In Matthew 16, when Peter confessed that he believed that Jesus was the Christ, the son of God, Jesus spoke about a rock upon which he would build his church, and he said that the gates of Hell would not prevail against it.

Whenever I heard that verse as a young person, I had in my head the thought that somehow the church was in danger from those scary hell-gates, but, nevertheless, Jesus was saying that the church will manage to survive the onslaught.

I don’t think that way anymore, but it took me a long while to see things differently.

In the ancient world, city gates were designed as a protective mechanism. They were used to let people who were friendly to the city in and out of the city. They were also designed to keep the city’s enemies on the outside and prisoners inside. The gates did this by not opening for the enemy, and as long as they withstood the enemies attacks (by not falling apart), they did their job.

Never in the history of the world – as far as I know – have city gates attacked anyone.
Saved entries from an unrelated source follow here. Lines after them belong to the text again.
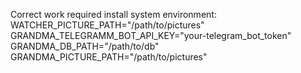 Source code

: Correct work required install system environment:
WATCHER_PICTURE_PATH="/path/to/pictures"
GRANDMA_TELEGRAMM_BOT_API_KEY="your-telegram_bot_token"
GRANDMA_DB_PATH="/path/to/db"
GRANDMA_PICTURE_PATH="/path/to/pictures"
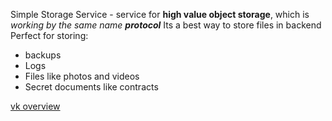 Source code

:Simple Storage Service - service for **high value object storage**, which is *working by the same name **protocol***
Its a best way to store files in backend
Perfect for storing:
- backups 
- Logs
- Files like photos and videos 
- Secret documents like contracts

[vk overview](https://youtu.be/W-gNiStYwrI?si=oUtkMZm6VJEa_O9a) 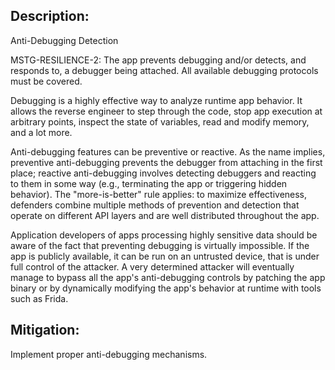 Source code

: ## Description:

Anti-Debugging Detection

MSTG-RESILIENCE-2: The app prevents debugging and/or detects, and responds to, a debugger being attached. All available debugging protocols must be covered.

Debugging is a highly effective way to analyze runtime app behavior. It allows the reverse engineer to step through the code, stop app execution at arbitrary points, inspect the state of variables, read and modify memory, and a lot more.

Anti-debugging features can be preventive or reactive. As the name implies, preventive anti-debugging prevents the debugger from attaching in the first place; reactive anti-debugging involves detecting debuggers and reacting to them in some way (e.g., terminating the app or triggering hidden behavior). The "more-is-better" rule applies: to maximize effectiveness, defenders combine multiple methods of prevention and detection that operate on different API layers and are well distributed throughout the app.

Application developers of apps processing highly sensitive data should be aware of the fact that preventing debugging is virtually impossible. If the app is publicly available, it can be run on an untrusted device, that is under full control of the attacker. A very determined attacker will eventually manage to bypass all the app's anti-debugging controls by patching the app binary or by dynamically modifying the app's behavior at runtime with tools such as Frida.


## Mitigation:

Implement proper anti-debugging mechanisms.  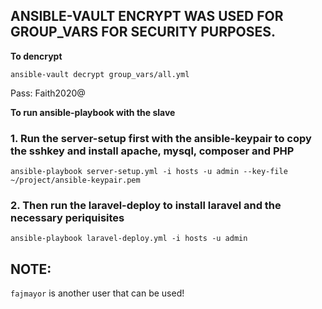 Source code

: ##  ANSIBLE-VAULT ENCRYPT WAS USED FOR GROUP_VARS FOR SECURITY PURPOSES.

**To dencrypt**

`ansible-vault decrypt group_vars/all.yml`

Pass: Faith2020@

**To run ansible-playbook with the slave**

### 1. Run the server-setup first with the ansible-keypair to copy the sshkey and install apache, mysql, composer and PHP

`ansible-playbook server-setup.yml -i hosts -u admin --key-file ~/project/ansible-keypair.pem`

### 2. Then run the laravel-deploy to install laravel and the necessary periquisites

`ansible-playbook laravel-deploy.yml -i hosts -u admin`

## NOTE:

`fajmayor` is another user that can be used!

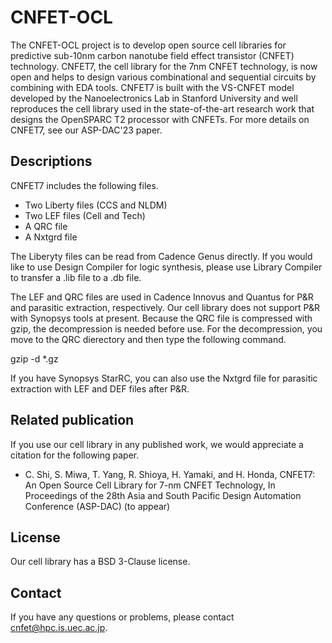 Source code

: # CNFET-OCL
The CNFET-OCL project is to develop open source cell libraries for predictive sub-10nm carbon nanotube field effect transistor (CNFET) technology. CNFET7, the cell library for the 7nm CNFET technology, is now open and helps to design various combinational and sequential circuits by combining with EDA tools. CNFET7 is built with the VS-CNFET model developed by the Nanoelectronics Lab in Stanford University and well reproduces the cell library used in the state-of-the-art research work that designs the OpenSPARC T2 processor with CNFETs. For more details on CNFET7, see our ASP-DAC'23 paper.

## Descriptions
CNFET7 includes the following files.
- Two Liberty files (CCS and NLDM)
- Two LEF files (Cell and Tech)
- A QRC file
- A Nxtgrd file

The Liberyty files can be read from Cadence Genus directly. If you would like to use Design Compiler for logic synthesis, please use Library Compiler to transfer a .lib file to a .db file. 

The LEF and QRC files are used in Cadence Innovus and Quantus for P&R and parasitic extraction, respectively. Our cell library does not support P&R with Synopsys tools at present. Because the QRC file is compressed with gzip, the decompression is needed before use. For the decompression, you move to the QRC dierectory and then type the following command.

gzip -d *.gz

If you have Synopsys StarRC, you can also use the Nxtgrd file for parasitic extraction with LEF and DEF files after P&R.

## Related publication
If you use our cell library in any published work, we would appreciate a citation for the following paper.

- C. Shi, S. Miwa, T. Yang, R. Shioya, H. Yamaki, and H. Honda, CNFET7: An Open Source Cell Library for 7-nm CNFET Technology, In Proceedings of the 28th Asia and South Pacific Design Automation Conference (ASP-DAC) (to appear)

## License
Our cell library has a BSD 3-Clause license.

## Contact
If you have any questions or problems, please contact cnfet@hpc.is.uec.ac.jp.
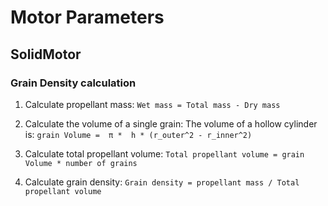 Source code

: # Motor Parameters

## SolidMotor

### Grain Density calculation

1. Calculate propellant mass: `Wet mass = Total mass - Dry mass`

2. Calculate the volume of a single grain:
   The volume of a hollow cylinder is: `grain Volume =  π *  h * (r_outer^2 - r_inner^2)`
  
3. Calculate total propellant volume: `Total propellant volume = grain Volume * number of grains`

4. Calculate grain density: `Grain density = propellant mass / Total propellant volume`
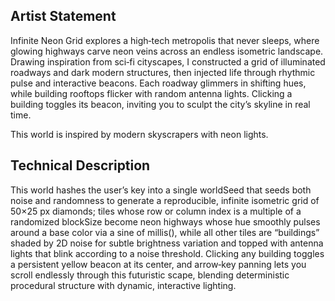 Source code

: ## Artist Statement

Infinite Neon Grid explores a high‑tech metropolis that never sleeps, 
where glowing highways carve neon veins across an endless isometric landscape. 
Drawing inspiration from sci‑fi cityscapes, I constructed a grid of illuminated roadways and dark modern structures, 
then injected life through rhythmic pulse and interactive beacons. Each roadway glimmers in shifting hues, 
while building rooftops flicker with random antenna lights. 
Clicking a building toggles its beacon, inviting you to sculpt the city’s skyline in real time.

This world is inspired by modern skyscrapers with neon lights.

## Technical Description

This world hashes the user’s key into a single worldSeed 
that seeds both noise and randomness to generate a reproducible, 
infinite isometric grid of 50×25 px diamonds; 
tiles whose row or column index is a multiple of a randomized blockSize become neon highways 
whose hue smoothly pulses around a base color via a sine of millis(),
while all other tiles are “buildings” shaded by 2D noise for subtle brightness variation 
and topped with antenna lights that blink according to a noise threshold. 
Clicking any building toggles a persistent yellow beacon at its center, 
and arrow‐key panning lets you scroll endlessly through this futuristic scape, 
blending deterministic procedural structure with dynamic, interactive lighting.
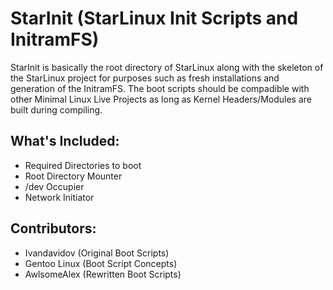 # StarInit (StarLinux Init Scripts and InitramFS)
StarInit is basically the root directory of StarLinux along with the skeleton of the StarLinux project for purposes such as fresh installations and generation of the InitramFS. The boot scripts should be compadible with other Minimal Linux Live Projects as long as Kernel Headers/Modules are built during compiling.

## What's Included:
* Required Directories to boot
* Root Directory Mounter
* /dev Occupier
* Network Initiator

## Contributors:
* Ivandavidov (Original Boot Scripts)
* Gentoo Linux (Boot Script Concepts)
* AwlsomeAlex (Rewritten Boot Scripts)
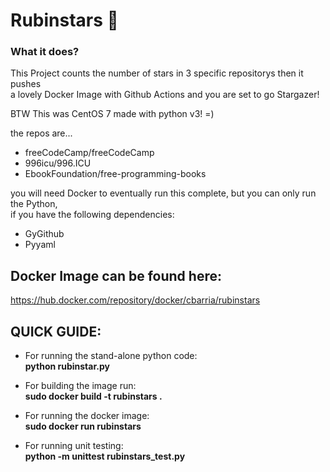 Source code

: # Rubinstars 🌠

### What it does?

This Project counts the number of stars in 3 specific repositorys then it pushes<br>
a lovely Docker Image with Github Actions and you are set to go Stargazer!

BTW This was CentOS 7 made with python v3! =)

the repos are...

  * freeCodeCamp/freeCodeCamp
  * 996icu/996.ICU
  * EbookFoundation/free-programming-books

you will need Docker to eventually run this complete, but you can only run the Python,<br>
if you have the following dependencies:
* GyGithub
* Pyyaml

## Docker Image can be found here:
   https://hub.docker.com/repository/docker/cbarria/rubinstars

## QUICK GUIDE:
* For running the stand-alone python code:<br>
  **python rubinstar.py**

* For building the image run:<br>
  **sudo docker build -t rubinstars .**

* For running the docker image:<br>
  **sudo docker run rubinstars**

* For running unit testing:<br>
  **python -m unittest rubinstars_test.py**
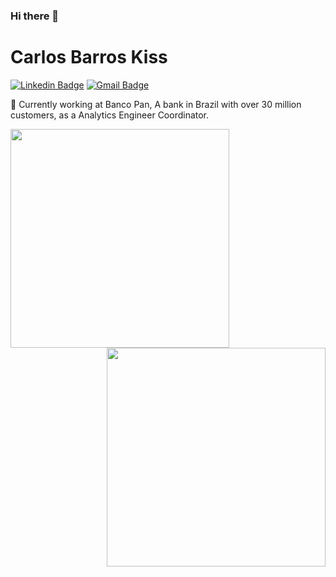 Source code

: ### Hi there 👋

# Carlos Barros Kiss

[![Linkedin Badge](https://img.shields.io/badge/-Carlos%20Barros-2867B2?style=flat-square&logo=Linkedin&logoColor=white&link=https://www.linkedin.com/in/carlosbkiss/)](https://www.linkedin.com/in/carlosbkiss/) 
[![Gmail Badge](https://img.shields.io/badge/-casbjr1@gmail.com-c71610?style=flat-square&logo=Gmail&logoColor=white&link=mailto:casbjr1@gmail.com)](mailto:casbjr1@gmail.com)

🔭 Currently working at Banco Pan, A bank in Brazil with over 30 million customers, as a Analytics Engineer Coordinator. 


<img width="350px" align="left" src="https://github-readme-stats.vercel.app/api?username=casbjr&theme=" />

<img width="350px" align="right" src="https://github-readme-stats.vercel.app/api/top-langs/?username=casbjr&hide=html&layout=compact&theme=" />
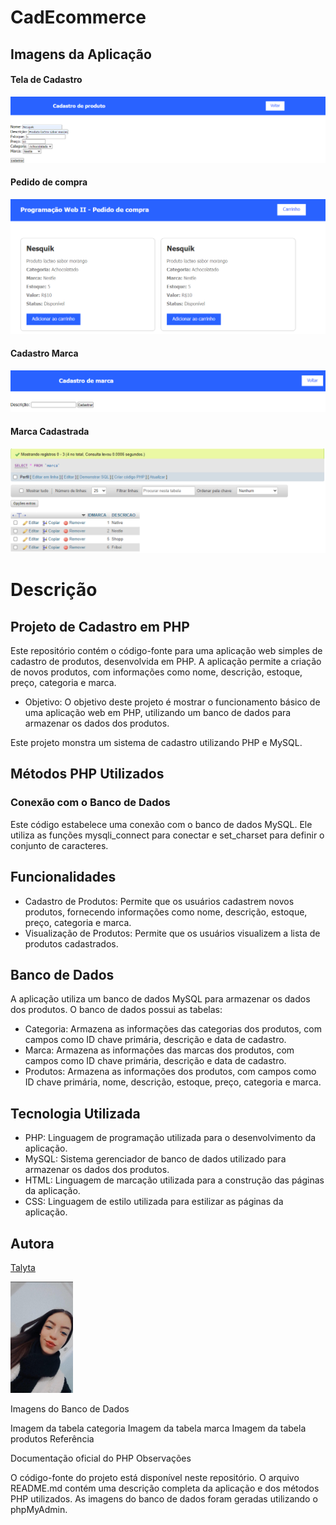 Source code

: # CadEcommerce

## Imagens da Aplicação

#### Tela de Cadastro 

![image info](https://github.com/poxxataly26/cadecommerce/blob/main/img/Tela%20de%20Cadastro%20.png)

#### Pedido de compra 

![image info](https://github.com/poxxataly26/cadecommerce/blob/main/img/Pedido%20de%20compra.png)

#### Cadastro Marca 

![image info](https://github.com/poxxataly26/cadecommerce/blob/main/img/Cadastro%20Marca.png)

#### Marca Cadastrada 

![image info](https://github.com/poxxataly26/cadecommerce/blob/main/img/Marca.png)

# Descrição 

## Projeto de Cadastro em PHP

Este repositório contém o código-fonte para uma aplicação web simples de cadastro de produtos, desenvolvida em PHP. A aplicação permite a criação de novos produtos, com informações como nome, descrição, estoque, preço, categoria e marca.

* Objetivo: O objetivo deste projeto é mostrar o funcionamento básico de uma aplicação web em PHP, utilizando um banco de dados para armazenar os dados dos produtos.

Este projeto monstra um sistema de cadastro utilizando PHP e MySQL.

## Métodos PHP Utilizados
### Conexão com o Banco de Dados

Este código estabelece uma conexão com o banco de dados MySQL. Ele utiliza as funções mysqli_connect para conectar e set_charset para definir o conjunto de caracteres.

## Funcionalidades

* Cadastro de Produtos: Permite que os usuários cadastrem novos produtos, fornecendo informações como nome, descrição, estoque, preço, categoria e marca.
* Visualização de Produtos: Permite que os usuários visualizem a lista de produtos cadastrados.

## Banco de Dados 

A aplicação utiliza um banco de dados MySQL para armazenar os dados dos produtos. O banco de dados possui as tabelas:

* Categoria: Armazena as informações das categorias dos produtos, com campos como ID chave primária, descrição e data de cadastro.
* Marca: Armazena as informações das marcas dos produtos, com campos como ID chave primária, descrição e data de cadastro.
* Produtos: Armazena as informações dos produtos, com campos como ID chave primária, nome, descrição, estoque, preço, categoria e marca.

## Tecnologia Utilizada

* PHP: Linguagem de programação utilizada para o desenvolvimento da aplicação.
* MySQL: Sistema gerenciador de banco de dados utilizado para armazenar os dados dos produtos.
* HTML: Linguagem de marcação utilizada para a construção das páginas da aplicação.
* CSS: Linguagem de estilo utilizada para estilizar as páginas da aplicação.

## Autora

[Talyta](https://github.com/poxxataly26/cadecommerce) 

<img src="https://github.com/poxxataly26/cadecommerce/blob/main/img/Foto.jpg" width="100px">

Imagens do Banco de Dados

Imagem da tabela categoria
Imagem da tabela marca
Imagem da tabela produtos
Referência

Documentação oficial do PHP
Observações

O código-fonte do projeto está disponível neste repositório.
O arquivo README.md contém uma descrição completa da aplicação e dos métodos PHP utilizados.
As imagens do banco de dados foram geradas utilizando o phpMyAdmin. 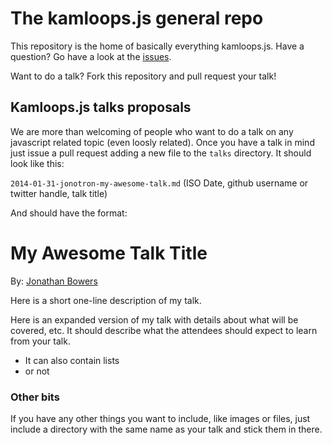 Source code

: The kamloops.js general repo
============================

This repository is the home of basically everything kamloops.js. Have a question? 
Go have a look at the [issues](https://github.com/kamloopsjs/general/issues).

Want to do a talk? Fork this repository and pull request your talk!


Kamloops.js talks proposals
---------------------------

We are more than welcoming of people who want to do a talk on any
javascript related topic (even loosly related). Once you have a talk in mind
just issue a pull request adding a new file to the `talks` directory. It should
look like this:

`2014-01-31-jonotron-my-awesome-talk.md` 
(ISO Date, github username or twitter handle, talk title)

And should have the format:

My Awesome Talk Title
=====================

By: [Jonathan Bowers](http://twitter.com/thejonotron)

Here is a short one-line description of my talk.

Here is an expanded version of my talk with details about what will be 
covered, etc. It should describe what the attendees should expect to
learn from your talk.

* It can also contain lists
* or not

### Other bits

If you have any other things you want to include, like images or files, 
just include a directory with the same name as your talk and stick them
in there.
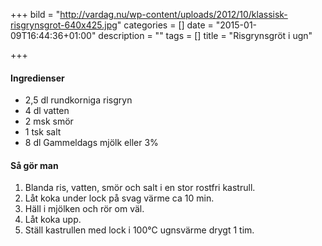 +++
bild = "http://vardag.nu/wp-content/uploads/2012/10/klassisk-risgrynsgrot-640x425.jpg"
categories = []
date = "2015-01-09T16:44:36+01:00"
description = ""
tags = []
title = "Risgrynsgröt i ugn"

+++

#### Ingredienser

- 2,5 dl rundkorniga risgryn
- 4 dl vatten
- 2 msk smör
- 1 tsk salt
- 8 dl Gammeldags mjölk eller 3%

#### Så gör man

1. Blanda ris, vatten, smör och salt i en stor rostfri kastrull.
1. Låt koka under lock på svag värme ca 10 min.
1. Häll i mjölken och rör om väl.
1. Låt koka upp.
1. Ställ kastrullen med lock i 100°C ugnsvärme drygt 1 tim.

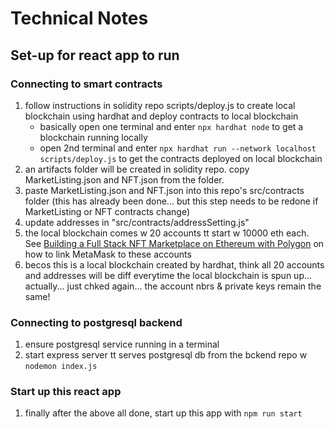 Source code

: # Technical Notes

## Set-up for react app to run

### Connecting to smart contracts

1. follow instructions in solidity repo scripts/deploy.js to create local blockchain using hardhat and deploy contracts to local blockchain
   - basically open one terminal and enter `npx hardhat node` to get a blockchain running locally
   - open 2nd terminal and enter `npx hardhat run --network localhost scripts/deploy.js` to get the contracts deployed on local blockchain
2. an artifacts folder will be created in solidity repo. copy MarketListing.json and NFT.json from the folder.
3. paste MarketListing.json and NFT.json into this repo's src/contracts folder (this has already been done... but this step needs to be redone if MarketListing or NFT contracts change)
4. update addresses in "src/contracts/addressSetting.js"
5. the local blockchain comes w 20 accounts tt start w 10000 eth each. See [Building a Full Stack NFT Marketplace on Ethereum with Polygon](https://dev.to/dabit3/building-scalable-full-stack-apps-on-ethereum-with-polygon-2cfb) on how to link MetaMask to these accounts
6. becos this is a local blockchain created by hardhat, think all 20 accounts and addresses will be diff everytime the local blockchain is spun up... actually... just chked again... the account nbrs & private keys remain the same!

### Connecting to postgresql backend

1. ensure postgresql service running in a terminal
2. start express server tt serves postgresql db from the bckend repo w `nodemon index.js`

### Start up this react app

1. finally after the above all done, start up this app with `npm run start`
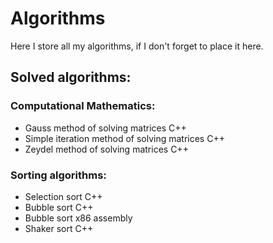 # Algorithms
Here I store all my algorithms, if I don't forget to place it here.

## Solved algorithms:

### Computational Mathematics:

- Gauss method of solving matrices C++
- Simple iteration method of solving matrices C++
- Zeydel method of solving matrices C++


### Sorting algorithms:

- Selection sort C++
- Bubble sort C++
- Bubble sort x86 assembly
- Shaker sort C++
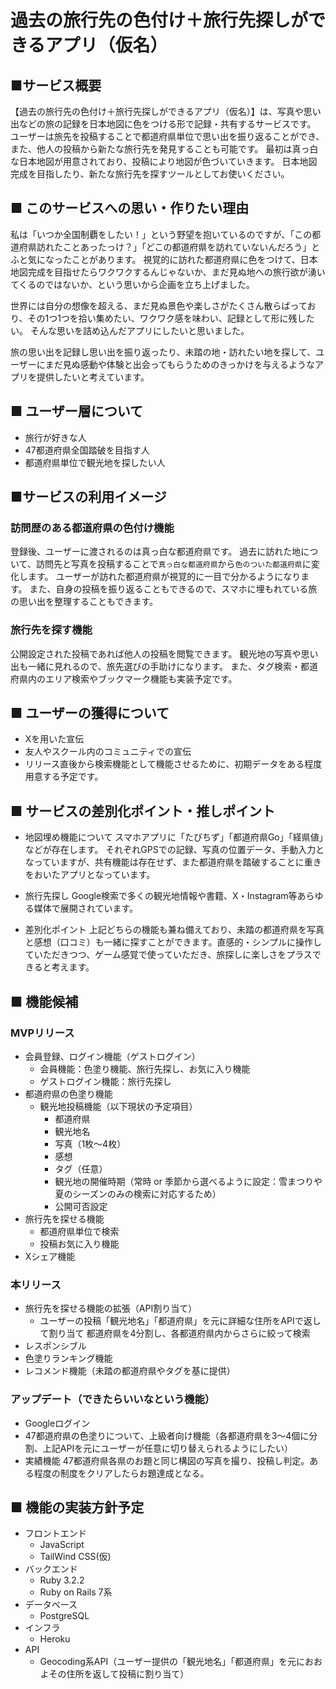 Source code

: # 過去の旅行先の色付け＋旅行先探しができるアプリ（仮名）

## ■サービス概要
【過去の旅行先の色付け＋旅行先探しができるアプリ（仮名）】は、写真や思い出などの旅の記録を日本地図に色をつける形で記録・共有するサービスです。
ユーザーは旅先を投稿することで都道府県単位で思い出を振り返ることができ、また、他人の投稿から新たな旅行先を発見することも可能です。
最初は真っ白な日本地図が用意されており、投稿により地図が色づいていきます。
日本地図完成を目指したり、新たな旅行先を探すツールとしてお使いください。

## ■ このサービスへの思い・作りたい理由

私は「いつか全国制覇をしたい！」という野望を抱いているのですが、「この都道府県訪れたことあったっけ？」「どこの都道府県を訪れていないんだろう」とふと気になったことがあります。
視覚的に訪れた都道府県に色をつけて、日本地図完成を目指せたらワクワクするんじゃないか、まだ見ぬ地への旅行欲が湧いてくるのではないか、という思いから企画を立ち上げました。

世界には自分の想像を超える、まだ見ぬ景色や楽しさがたくさん散らばっており、その1つ1つを拾い集めたい、ワクワク感を味わい、記録として形に残したい。
そんな思いを詰め込んだアプリにしたいと思いました。

旅の思い出を記録し思い出を振り返ったり、未踏の地・訪れたい地を探して、ユーザーにまだ見ぬ感動や体験と出会ってもらうためのきっかけを与えるようなアプリを提供したいと考えています。

## ■ ユーザー層について
- 旅行が好きな人
- 47都道府県全国踏破を目指す人
- 都道府県単位で観光地を探したい人

## ■サービスの利用イメージ
### 訪問歴のある都道府県の色付け機能
登録後、ユーザーに渡されるのは真っ白な都道府県です。
過去に訪れた地について、訪問先と写真を投稿することで`真っ白な都道府県`から`色のついた都道府県`に変化します。
ユーザーが訪れた都道府県が視覚的に一目で分かるようになります。
また、自身の投稿を振り返ることもできるので、スマホに埋もれている旅の思い出を整理することもできます。

### 旅行先を探す機能
公開設定された投稿であれば他人の投稿を閲覧できます。
観光地の写真や思い出も一緒に見れるので、旅先選びの手助けになります。
また、タグ検索・都道府県内のエリア検索やブックマーク機能も実装予定です。

## ■ ユーザーの獲得について
- Xを用いた宣伝
- 友人やスクール内のコミュニティでの宣伝
- リリース直後から検索機能として機能させるために、初期データをある程度用意する予定です。

## ■ サービスの差別化ポイント・推しポイント
- 地図埋め機能について
  スマホアプリに「たびちず」「都道府県Go」「経県値」などが存在します。
  それぞれGPSでの記録、写真の位置データ、手動入力となっていますが、共有機能は存在せず、また都道府県を踏破することに重きをおいたアプリとなっています。

- 旅行先探し
  Google検索で多くの観光地情報や書籍、X・Instagram等あらゆる媒体で展開されています。

- 差別化ポイント
  上記どちらの機能も兼ね備えており、未踏の都道府県を写真と感想（口コミ）も一緒に探すことができます。直感的・シンプルに操作していただきつつ、ゲーム感覚で使っていただき、旅探しに楽しさをプラスできると考えます。


## ■ 機能候補
### MVPリリース
- 会員登録、ログイン機能（ゲストログイン）
  - 会員機能：色塗り機能、旅行先探し、お気に入り機能
  - ゲストログイン機能：旅行先探し
- 都道府県の色塗り機能
  - 観光地投稿機能（以下現状の予定項目）
    - 都道府県
    - 観光地名
    - 写真（1枚〜4枚）
    - 感想
    - タグ（任意）
    - 観光地の開催時期（常時 or 季節から選べるように設定：雪まつりや夏のシーズンのみの検索に対応するため）
    - 公開可否設定
- 旅行先を探せる機能
  - 都道府県単位で検索
  - 投稿お気に入り機能
- Xシェア機能

### 本リリース
- 旅行先を探せる機能の拡張（API割り当て）
  - ユーザーの投稿「観光地名」「都道府県」を元に詳細な住所をAPIで返して割り当て
    都道府県を4分割し、各都道府県内からさらに絞って検索
- レスポンシブル
- 色塗りランキング機能
- レコメンド機能（未踏の都道府県やタグを基に提供）

### アップデート（できたらいいなという機能）
- Googleログイン
- 47都道府県の色塗りについて、上級者向け機能（各都道府県を3〜4個に分割、上記APIを元にユーザーが任意に切り替えられるようにしたい）
- 実績機能
  47都道府県各県のお題と同じ構図の写真を撮り、投稿し判定。ある程度の制度をクリアしたらお題達成となる。

## ■ 機能の実装方針予定
- フロントエンド
  - JavaScript
  - TailWind CSS(仮)
- バックエンド
  - Ruby 3.2.2
  - Ruby on Rails 7系
- データベース
  - PostgreSQL
- インフラ
  - Heroku
- API
  - Geocoding系API（ユーザー提供の「観光地名」「都道府県」を元におおよその住所を返して投稿に割り当て）
  
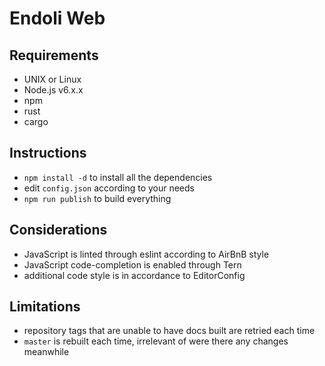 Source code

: # Endoli Web

## Requirements

- UNIX or Linux
- Node.js v6.x.x
- npm
- rust
- cargo

## Instructions

- `npm install -d` to install all the dependencies
- edit `config.json` according to your needs
- `npm run publish` to build everything

## Considerations

- JavaScript is linted through eslint according to AirBnB style
- JavaScript code-completion is enabled through Tern
- additional code style is in accordance to EditorConfig

## Limitations
- repository tags that are unable to have docs built are retried each time
- `master` is rebuilt each time, irrelevant of were there any changes meanwhile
Never have city gates gone on a rampage through the countryside terrorising the inhabitants. (OK, one set of gates did go off through the bush, but that was only because Samson was carrying them).

Gates are for defence, not attack. So when Jesus says that the gates of Hell will not prevail against the church (or the rock upon which it is built), then he is saying that the gospel message will be effective in its attack upon the kingdom of Satan. It is Satan’s kingdom that in under threat.

The gospel of Jesus Christ – his life, death and resurrection – is a message of liberty. But it does not bring freedom to people who are good. The gospel is for rebels who had rejected the word of God. They were in darkness; they were imprisoned by sin, death and Satan (Psalm 107:10-11), but God humbles such people and brings them to faith in Jesus Christ. In this way are the gates of bronze burst, and the city taken. Psalm 107:16 says the Lord “has broken the gates of brass, and cut the bars of iron in two.” He does this to release prisoners and to set captives free.

The church militant is to go forward with the good news of Jesus.